The new Mazda BT-50 has been handed a full five-star safety rating from the Australasian New Car Assessment Programme (ANCAP).
As expected, the BT-50 effectively inherits the impressive crash-test results of the Isuzu D-Max, the bakkie on which it’s based. However, due to differing front bumper, bonnet and facia designs, the safety authority conducted “supplementary testing” on the BT-50.
These additional tests, says ANCAP, revealed a “very slight increase in potential injury risk” for pedestrians and cyclists, with the BT-50 achieving 67 percent for vulnerable road-user protection (as opposed to the D-Max’s 69 percent).

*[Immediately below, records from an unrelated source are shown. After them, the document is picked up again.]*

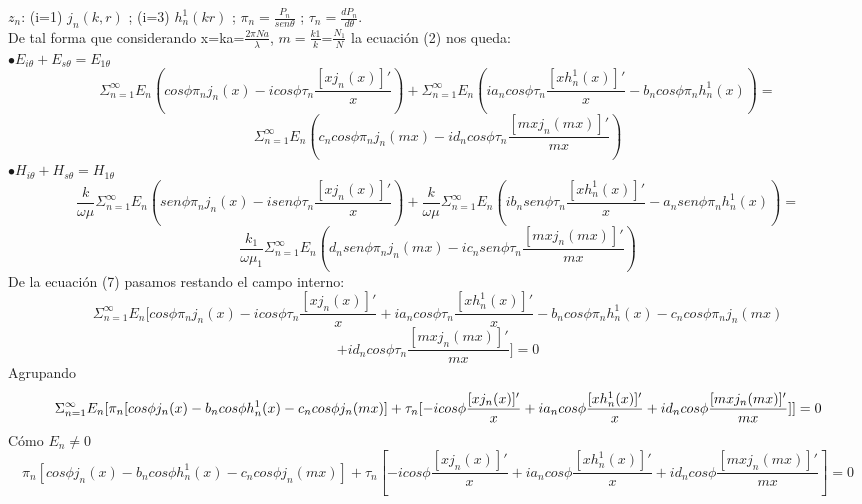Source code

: \documentclass[11pt]{article}
\begin{document}
$z_{n}$: (i=1) $j_{n}(k,r)$ ; (i=3) $h_{n}^{1}(kr)$ ; $\pi_{n}=\frac{P_{n}}{sen\theta}$ ; $\tau_{n}=\frac{dP_{n}}{d\theta}$.
\\
De tal forma que considerando x=ka=$\frac{2\pi Na}{\lambda}$, $m=\frac{k1}{k}$=$\frac{N_{1}}{N}$ la ecuación (2) nos queda:
\\
$\bullet E_{i\theta}+E_{s\theta}=E_{1\theta}$
\begin{equation}
\Sigma_{n=1}^{\infty}E_{n}(cos\phi \pi_{n} j_{n}(x)-icos\phi\tau_{n}\frac{[xj_{n}(x)]'}{x})+\Sigma_{n=1}^{\infty}E_{n}(ia_{n}cos\phi \tau_{n} \frac{[xh_{n}^{1}(x)]'}{x}-b_{n}cos\phi\pi_{n}h_{n}^{1}(x))=
\end{equation}
\begin{equation*}
\Sigma_{n=1}^{\infty}E_{n}(c_{n}cos\phi\pi_{n}j_{n}(mx)-id_{n}cos\phi\tau_{n}\frac{[mxj_{n}(mx)]'}{mx})
\end{equation*}
$\bullet H_{i\theta}+H_{s\theta}=H_{1\theta}$
\begin{equation}
\frac{k}{\omega \mu} \Sigma_{n=1}^{\infty} E_{n}(sen\phi \pi_{n}j_{n}(x)-isen\phi\tau_{n}\frac{[xj_{n}(x)]'}{x})+\frac{k}{\omega \mu} \Sigma_{n=1}^{\infty} E_{n}(ib_{n}sen\phi\tau_{n}\frac{[xh_{n}^{1}(x)]'}{x}-a_{n}sen\phi\pi_{n}h_{n}^{1}(x))=
\end{equation}
\begin{equation*}
\frac{k_{1}}{\omega \mu_{1}} \Sigma_{n=1}^{\infty} E_{n}(d_{n}sen\phi \pi_{n}j_{n}(mx)-ic_{n}sen\phi \tau_{n}\frac{[mxj_{n}(mx)]'}{mx})
\end{equation*}
De la ecuación (7) pasamos restando el campo interno:
\begin{equation}
\Sigma_{n=1}^{\infty} E_{n}[cos\phi \pi_{n} j_{n}(x)-icos\phi\tau_{n}\frac{[xj_{n}(x)]'}{x}+ia_{n}cos\phi \tau_{n} \frac{[xh_{n}^{1}(x)]'}{x}-b_{n}cos\phi\pi_{n}h_{n}^{1}(x)-c_{n}cos\phi\pi_{n}j_{n}(mx)
\end{equation}
\begin{equation*}
+id_{n}cos\phi\tau_{n}\frac{[mxj_{n}(mx)]'}{mx}]=0
\end{equation*}
Agrupando
\begin{equation}
\small
\Sigma_{n=1}^{\infty} E_{n}[\pi_{n}[cos\phi  j_{n}(x)-b_{n}cos\phi h_{n}^{1}(x)-c_{n}cos\phi j_{n}(mx)]+\tau_{n}[-icos\phi\frac{[xj_{n}(x)]'}{x}+ia_{n}cos\phi \frac{[xh_{n}^{1}(x)]'}{x}+id_{n}cos\phi\frac{[mxj_{n}(mx)]'}{mx}]]=0
\end{equation}
\smallskip
Cómo $E_{n}\neq0$
\begin{equation}
\pi_{n}[cos\phi  j_{n}(x)-b_{n}cos\phi h_{n}^{1}(x)-c_{n}cos\phi j_{n}(mx)]+\tau_{n}[-icos\phi\frac{[xj_{n}(x)]'}{x}+ia_{n}cos\phi \frac{[xh_{n}^{1}(x)]'}{x}+id_{n}cos\phi\frac{[mxj_{n}(mx)]'}{mx}]=0
\end{equation}
\end{document}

Still, since it shares its platform with the D-Max, the BT-50 was handed maximum points for its protection of adult occupants in the side impact and oblique pole tests. Full points were furthermore awarded for the protection of child occupants in the frontal offset and side impact tests.
Fresh safety features introduced to the latest Australian-spec BT-50 include a centre airbag, a “junction assist” function for the autonomous emergency braking system and multi-collision braking.
As a reminder, the new BT-50 measures 5 280 mm long, 1 870 mm wide and 1 790 mm tall, with a wheelbase of 3 125 mm. It is available in initial markets with a locking rear differential, low-range gearing and an 800 mm wading depth. Power comes from Isuzu’s 3,0-litre, four-cylinder turbodiesel engine, which delivers 140 kW at 3 600 r/min and 450 N.m from 1 600 to 2 600 r/min.